Only an exact copy of the entries, stripped of pictures, will serve as the answer.

Dataset excerpts
══════════

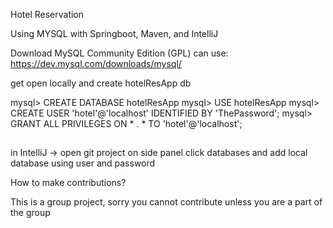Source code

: Hotel Reservation

Using MYSQL with Springboot, Maven, and IntelliJ

Download MySQL Community Edition (GPL) can use: https://dev.mysql.com/downloads/mysql/

get open locally and create hotelResApp db 

mysql> CREATE DATABASE hotelResApp 
mysql> USE hotelResApp 
mysql> CREATE USER 'hotel'@'localhost' IDENTIFIED BY 'ThePassword'; 
mysql> GRANT ALL PRIVILEGES ON * . * TO 'hotel'@'localhost';

##
in IntelliJ -> open git project on side panel click databases and add local database using user and password

How to make contributions?

This is a group project, sorry you cannot contribute unless you are a part of the group
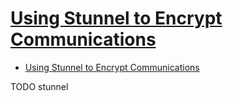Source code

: # [Using Stunnel to Encrypt Communications](https://www.bacula.org/5.0.x-manuals/en/misc/misc/Using_Stunnel_Encrypt_Commu.html)

- [Using Stunnel to Encrypt Communications](#using-stunnel-to-encrypt-communications)













TODO stunnel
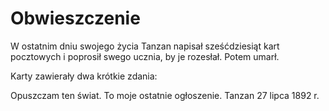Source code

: # Obwieszczenie

W ostatnim dniu swojego życia Tanzan napisał sześćdziesiąt kart pocztowych i poprosił swego ucznia, by je rozesłał. Potem umarł.

Karty zawierały dwa krótkie zdania:

Opuszczam ten świat.
To moje ostatnie ogłoszenie.
Tanzan 
27 lipca 1892 r.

══════════

- [Reply to the exercise]
Source code

: Hotel Reservation

Using MYSQL with Springboot, Maven, and IntelliJ

Download MySQL Community Edition (GPL) can use: https://dev.mysql.com/downloads/mysql/

get open locally and create hotelResApp db 

mysql> CREATE DATABASE hotelResApp 
mysql> USE hotelResApp 
mysql> CREATE USER 'hotel'@'localhost' IDENTIFIED BY 'ThePassword'; 
mysql> GRANT ALL PRIVILEGES ON * . * TO 'hotel'@'localhost';

##
in IntelliJ -> open git project on side panel click databases and add local database using user and password

How to make contributions?

This is a group project, sorry you cannot contribute unless you are a part of the group
Source code

: # [Using Stunnel to Encrypt Communications](https://www.bacula.org/5.0.x-manuals/en/misc/misc/Using_Stunnel_Encrypt_Commu.html)

- [Using Stunnel to Encrypt Communications](#using-stunnel-to-encrypt-communications)













TODO stunnel
Source code

: # Obwieszczenie

W ostatnim dniu swojego życia Tanzan napisał sześćdziesiąt kart pocztowych i poprosił swego ucznia, by je rozesłał. Potem umarł.

Karty zawierały dwa krótkie zdania:

Opuszczam ten świat.
To moje ostatnie ogłoszenie.
Tanzan 
27 lipca 1892 r.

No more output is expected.